2 von Hippel / Stier, Europa, S. 11.
3 Handbuch der europäischen Geschichte, hrsg. v. Theodor Schieder, 7 Bände, Stuttgart 1968-1987.
4 von Hippel / Stier, Europa, S. 13.
5 Walter Bußmann, Europa von der Französischen Revolution bis zu den nationalstaatlichen Bewegungen des 19. Jahrhunderts (= Handbuch der europäischen Geschichte, Bd. 5, hrsg. v.

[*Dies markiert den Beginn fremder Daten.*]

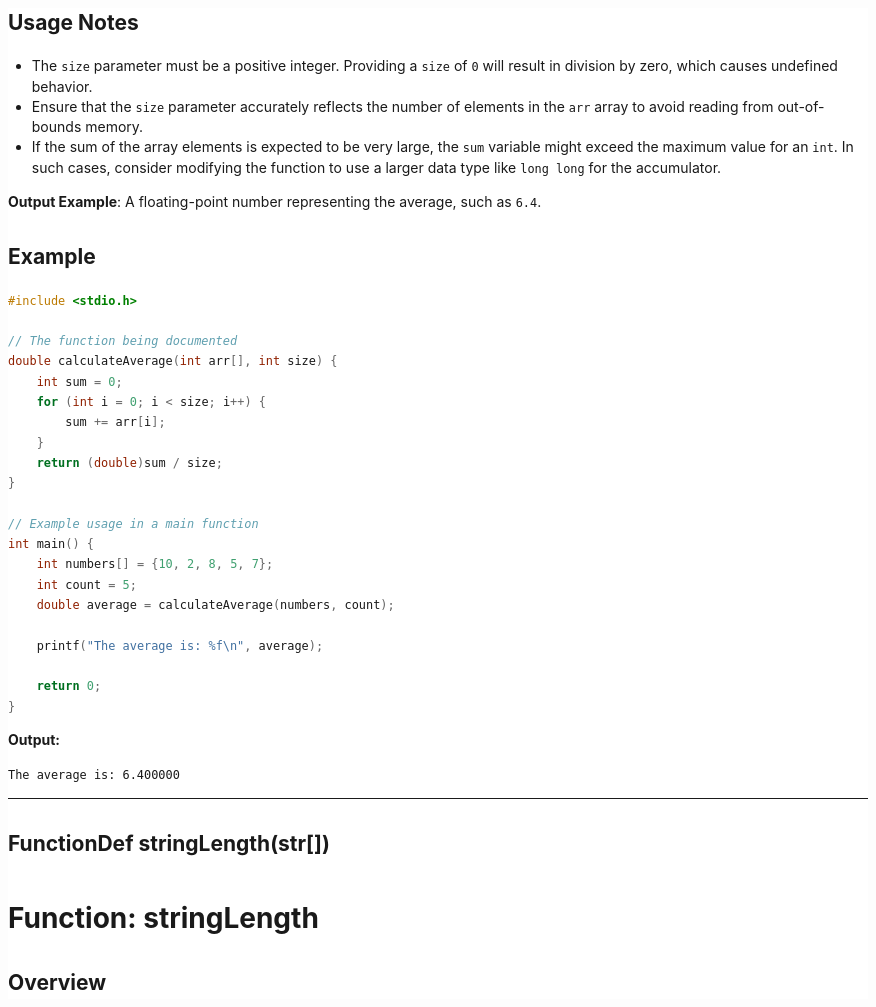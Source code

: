 ## Usage Notes

- The `size` parameter must be a positive integer. Providing a `size` of `0` will result in division by zero, which causes undefined behavior.
- Ensure that the `size` parameter accurately reflects the number of elements in the `arr` array to avoid reading from out-of-bounds memory.
- If the sum of the array elements is expected to be very large, the `sum` variable might exceed the maximum value for an `int`. In such cases, consider modifying the function to use a larger data type like `long long` for the accumulator.

**Output Example**: A floating-point number representing the average, such as `6.4`.

## Example

```c
#include <stdio.h>

// The function being documented
double calculateAverage(int arr[], int size) {
    int sum = 0;
    for (int i = 0; i < size; i++) {
        sum += arr[i];
    }
    return (double)sum / size;
}

// Example usage in a main function
int main() {
    int numbers[] = {10, 2, 8, 5, 7};
    int count = 5;
    double average = calculateAverage(numbers, count);
    
    printf("The average is: %f\n", average);
    
    return 0;
}
```

**Output:**

```
The average is: 6.400000
```

***
## FunctionDef stringLength(str[])
# Function: stringLength

## Overview
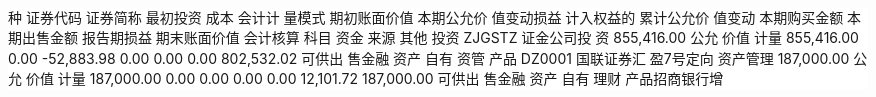 种
证券代码
证券简称
最初投资
成本
会计计
量模式
期初账面价值
本期公允价
值变动损益
计入权益的
累计公允价
值变动
本期购买金额
本期出售金额
报告期损益
期末账面价值
会计核算
科目
资金
来源
其他
投资
ZJGSTZ
证金公司投
资
855,416.00
公允
价值
计量
855,416.00
0.00
-52,883.98
0.00
0.00
0.00
802,532.02
可供出
售金融
资产
自有
资管
产品
DZ0001
国联证券汇
盈7号定向
资产管理
187,000.00
公允
价值
计量
187,000.00
0.00
0.00
0.00
0.00
12,101.72
187,000.00
可供出
售金融
资产
自有
理财
产品招商银行增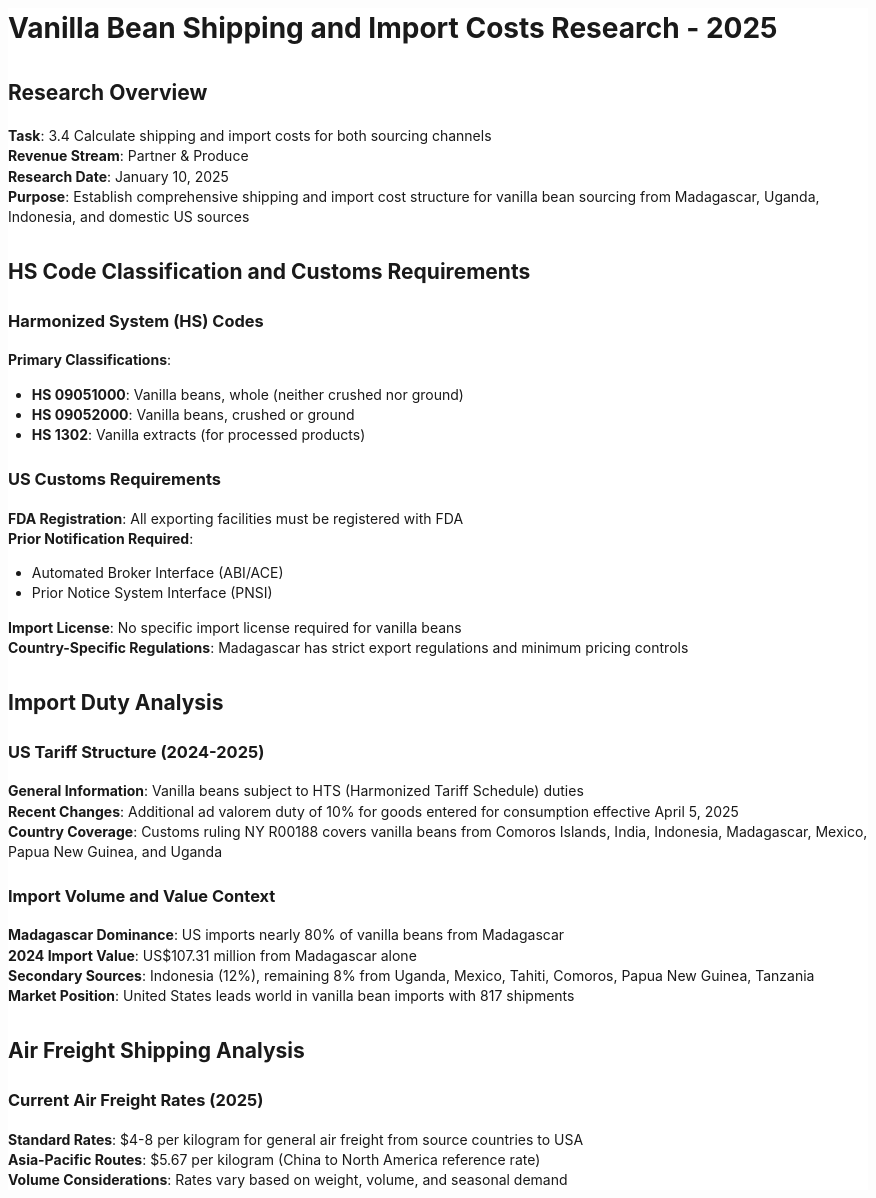 # Vanilla Bean Shipping and Import Costs Research - 2025

## Research Overview

**Task**: 3.4 Calculate shipping and import costs for both sourcing channels  
**Revenue Stream**: Partner & Produce  
**Research Date**: January 10, 2025  
**Purpose**: Establish comprehensive shipping and import cost structure for vanilla bean sourcing from Madagascar, Uganda, Indonesia, and domestic US sources

## HS Code Classification and Customs Requirements

### Harmonized System (HS) Codes
**Primary Classifications**:
- **HS 09051000**: Vanilla beans, whole (neither crushed nor ground)
- **HS 09052000**: Vanilla beans, crushed or ground
- **HS 1302**: Vanilla extracts (for processed products)

### US Customs Requirements
**FDA Registration**: All exporting facilities must be registered with FDA  
**Prior Notification Required**:
- Automated Broker Interface (ABI/ACE)
- Prior Notice System Interface (PNSI)

**Import License**: No specific import license required for vanilla beans  
**Country-Specific Regulations**: Madagascar has strict export regulations and minimum pricing controls

## Import Duty Analysis

### US Tariff Structure (2024-2025)
**General Information**: Vanilla beans subject to HTS (Harmonized Tariff Schedule) duties  
**Recent Changes**: Additional ad valorem duty of 10% for goods entered for consumption effective April 5, 2025  
**Country Coverage**: Customs ruling NY R00188 covers vanilla beans from Comoros Islands, India, Indonesia, Madagascar, Mexico, Papua New Guinea, and Uganda

### Import Volume and Value Context
**Madagascar Dominance**: US imports nearly 80% of vanilla beans from Madagascar  
**2024 Import Value**: US$107.31 million from Madagascar alone  
**Secondary Sources**: Indonesia (12%), remaining 8% from Uganda, Mexico, Tahiti, Comoros, Papua New Guinea, Tanzania  
**Market Position**: United States leads world in vanilla bean imports with 817 shipments

## Air Freight Shipping Analysis

### Current Air Freight Rates (2025)
**Standard Rates**: $4-8 per kilogram for general air freight from source countries to USA  
**Asia-Pacific Routes**: $5.67 per kilogram (China to North America reference rate)  
**Volume Considerations**: Rates vary based on weight, volume, and seasonal demand
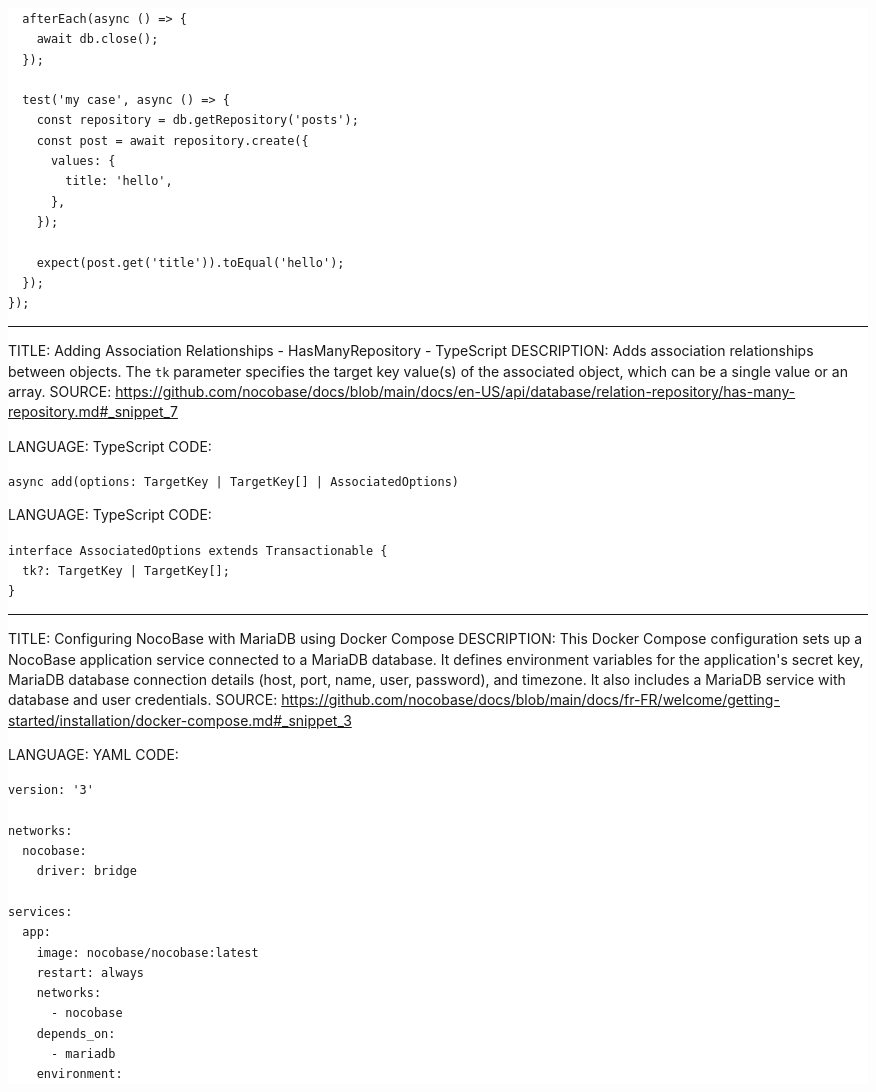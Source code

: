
 ```
  afterEach(async () => {
    await db.close();
  });

  test('my case', async () => {
    const repository = db.getRepository('posts');
    const post = await repository.create({
      values: {
        title: 'hello',
      },
    });

    expect(post.get('title')).toEqual('hello');
  });
});
```

----------------------------------------

TITLE: Adding Association Relationships - HasManyRepository - TypeScript
DESCRIPTION: Adds association relationships between objects. The `tk` parameter specifies the target key value(s) of the associated object, which can be a single value or an array.
SOURCE: https://github.com/nocobase/docs/blob/main/docs/en-US/api/database/relation-repository/has-many-repository.md#_snippet_7

LANGUAGE: TypeScript
CODE:
```
async add(options: TargetKey | TargetKey[] | AssociatedOptions)
```

LANGUAGE: TypeScript
CODE:
```
interface AssociatedOptions extends Transactionable {
  tk?: TargetKey | TargetKey[];
}
```

----------------------------------------

TITLE: Configuring NocoBase with MariaDB using Docker Compose
DESCRIPTION: This Docker Compose configuration sets up a NocoBase application service connected to a MariaDB database. It defines environment variables for the application's secret key, MariaDB database connection details (host, port, name, user, password), and timezone. It also includes a MariaDB service with database and user credentials.
SOURCE: https://github.com/nocobase/docs/blob/main/docs/fr-FR/welcome/getting-started/installation/docker-compose.md#_snippet_3

LANGUAGE: YAML
CODE:
```
version: '3'

networks:
  nocobase:
    driver: bridge

services:
  app:
    image: nocobase/nocobase:latest
    restart: always
    networks:
      - nocobase
    depends_on:
      - mariadb
    environment:
```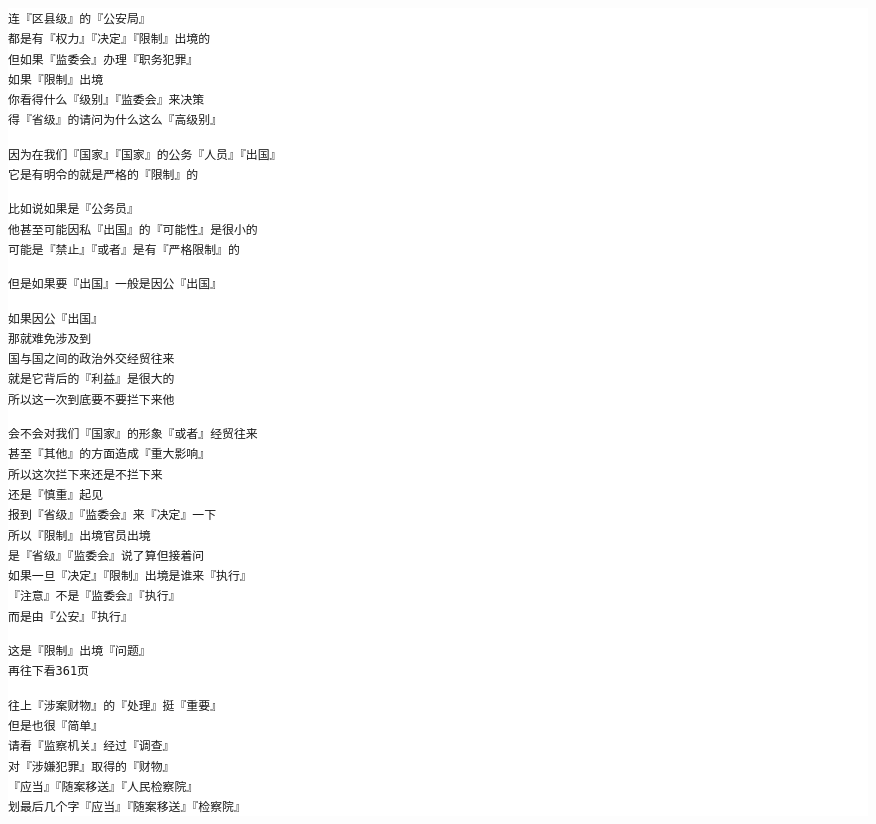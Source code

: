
 ```text
连『区县级』的『公安局』
都是有『权力』『决定』『限制』出境的
但如果『监委会』办理『职务犯罪』
如果『限制』出境
你看得什么『级别』『监委会』来决策
得『省级』的请问为什么这么『高级别』
```

```text
因为在我们『国家』『国家』的公务『人员』『出国』
它是有明令的就是严格的『限制』的
```

```text
比如说如果是『公务员』
他甚至可能因私『出国』的『可能性』是很小的
可能是『禁止』『或者』是有『严格限制』的
```

```text
但是如果要『出国』一般是因公『出国』
```

```text
如果因公『出国』
那就难免涉及到
国与国之间的政治外交经贸往来
就是它背后的『利益』是很大的
所以这一次到底要不要拦下来他
```

```text
会不会对我们『国家』的形象『或者』经贸往来
甚至『其他』的方面造成『重大影响』
所以这次拦下来还是不拦下来
还是『慎重』起见
报到『省级』『监委会』来『决定』一下
所以『限制』出境官员出境
是『省级』『监委会』说了算但接着问
如果一旦『决定』『限制』出境是谁来『执行』
『注意』不是『监委会』『执行』
而是由『公安』『执行』
```

```text
这是『限制』出境『问题』
再往下看361页
```

```text
往上『涉案财物』的『处理』挺『重要』
但是也很『简单』
请看『监察机关』经过『调查』
对『涉嫌犯罪』取得的『财物』
『应当』『随案移送』『人民检察院』
划最后几个字『应当』『随案移送』『检察院』
```
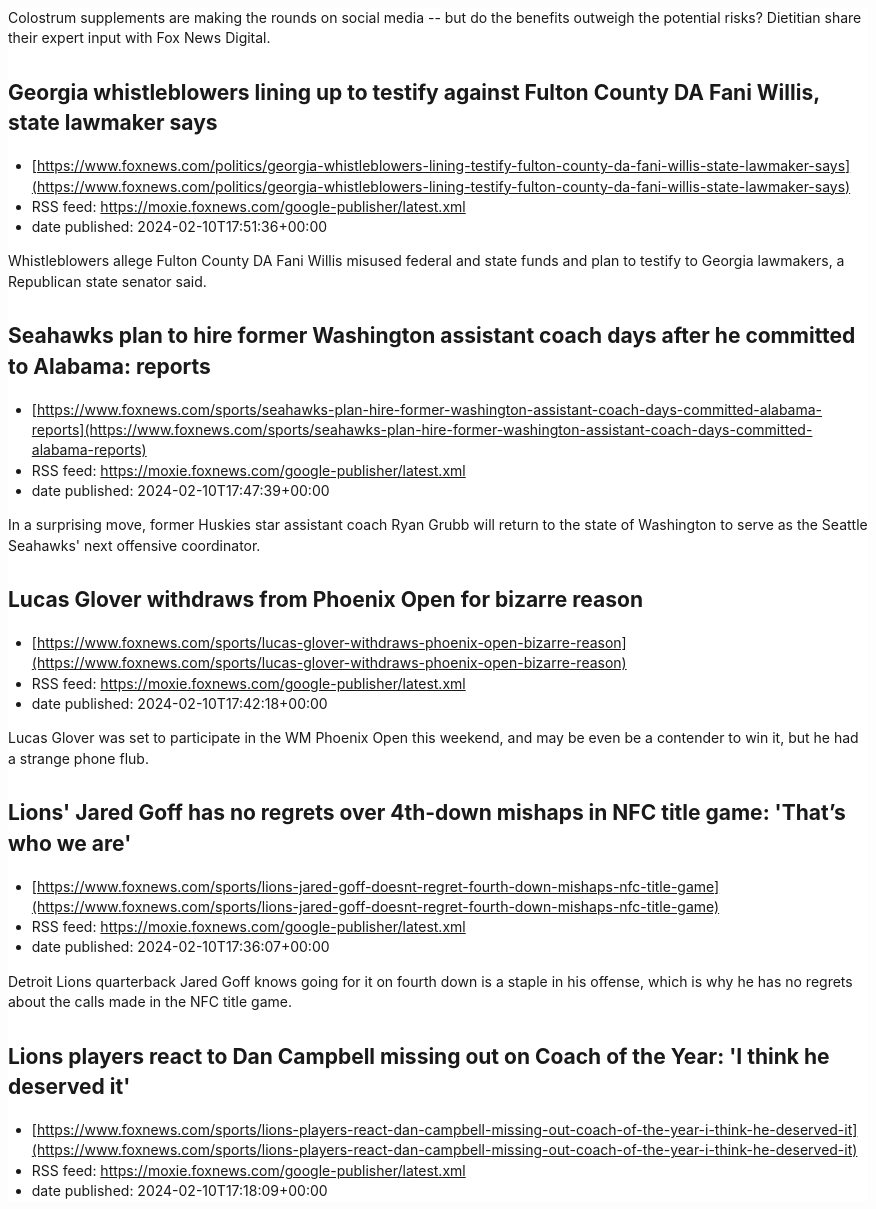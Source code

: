 Colostrum supplements are making the rounds on social media -- but do the benefits outweigh the potential risks? Dietitian share their expert input with Fox News Digital.

## Georgia whistleblowers lining up to testify against Fulton County DA Fani Willis, state lawmaker says
 - [https://www.foxnews.com/politics/georgia-whistleblowers-lining-testify-fulton-county-da-fani-willis-state-lawmaker-says](https://www.foxnews.com/politics/georgia-whistleblowers-lining-testify-fulton-county-da-fani-willis-state-lawmaker-says)
 - RSS feed: https://moxie.foxnews.com/google-publisher/latest.xml
 - date published: 2024-02-10T17:51:36+00:00

Whistleblowers allege Fulton County DA Fani Willis misused federal and state funds and plan to testify to Georgia lawmakers, a Republican state senator said.

## Seahawks plan to hire former Washington assistant coach days after he committed to Alabama: reports
 - [https://www.foxnews.com/sports/seahawks-plan-hire-former-washington-assistant-coach-days-committed-alabama-reports](https://www.foxnews.com/sports/seahawks-plan-hire-former-washington-assistant-coach-days-committed-alabama-reports)
 - RSS feed: https://moxie.foxnews.com/google-publisher/latest.xml
 - date published: 2024-02-10T17:47:39+00:00

In a surprising move, former Huskies star assistant coach Ryan Grubb will return to the state of Washington to serve as the Seattle Seahawks&apos; next offensive coordinator.

## Lucas Glover withdraws from Phoenix Open for bizarre reason
 - [https://www.foxnews.com/sports/lucas-glover-withdraws-phoenix-open-bizarre-reason](https://www.foxnews.com/sports/lucas-glover-withdraws-phoenix-open-bizarre-reason)
 - RSS feed: https://moxie.foxnews.com/google-publisher/latest.xml
 - date published: 2024-02-10T17:42:18+00:00

Lucas Glover was set to participate in the WM Phoenix Open this weekend, and may be even be a contender to win it, but he had a strange phone flub.

## Lions' Jared Goff has no regrets over 4th-down mishaps in NFC title game: 'That’s who we are'
 - [https://www.foxnews.com/sports/lions-jared-goff-doesnt-regret-fourth-down-mishaps-nfc-title-game](https://www.foxnews.com/sports/lions-jared-goff-doesnt-regret-fourth-down-mishaps-nfc-title-game)
 - RSS feed: https://moxie.foxnews.com/google-publisher/latest.xml
 - date published: 2024-02-10T17:36:07+00:00

Detroit Lions quarterback Jared Goff knows going for it on fourth down is a staple in his offense, which is why he has no regrets about the calls made in the NFC title game.

## Lions players react to Dan Campbell missing out on Coach of the Year: 'I think he deserved it'
 - [https://www.foxnews.com/sports/lions-players-react-dan-campbell-missing-out-coach-of-the-year-i-think-he-deserved-it](https://www.foxnews.com/sports/lions-players-react-dan-campbell-missing-out-coach-of-the-year-i-think-he-deserved-it)
 - RSS feed: https://moxie.foxnews.com/google-publisher/latest.xml
 - date published: 2024-02-10T17:18:09+00:00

Theodor Schieder), Stuttgart 1981. – Titelähnlichkeiten bestehen zu dem neuen, Dieter Langewiesche nach eigener Aussage mehr ergänzenden denn ersetzenden, gleichwohl als neuer Zugriff unverzichtbaren Band von Andreas Fahrmeir, Europa zwischen Restauration, Reform und Revolution 1815-1850 (= Oldenbourg Grundriss der Geschichte, Bd. 41), München 2012.
6 von Hippel / Stier, Europa, S. 510.
7 Eberhard Weis, Der Durchbruch des Bürgertums 1776 – 1847 (= Propyläen-Geschichte Europas, Bd. 4), Stuttgart 1978, 2. Aufl. 1981, ND 1992.
8 von Hippel / Stier, Europa, S. 15.
9 von Hippel / Stier, Europa, S. 15.
10 von Hippel / Stier, Europa, S. 31.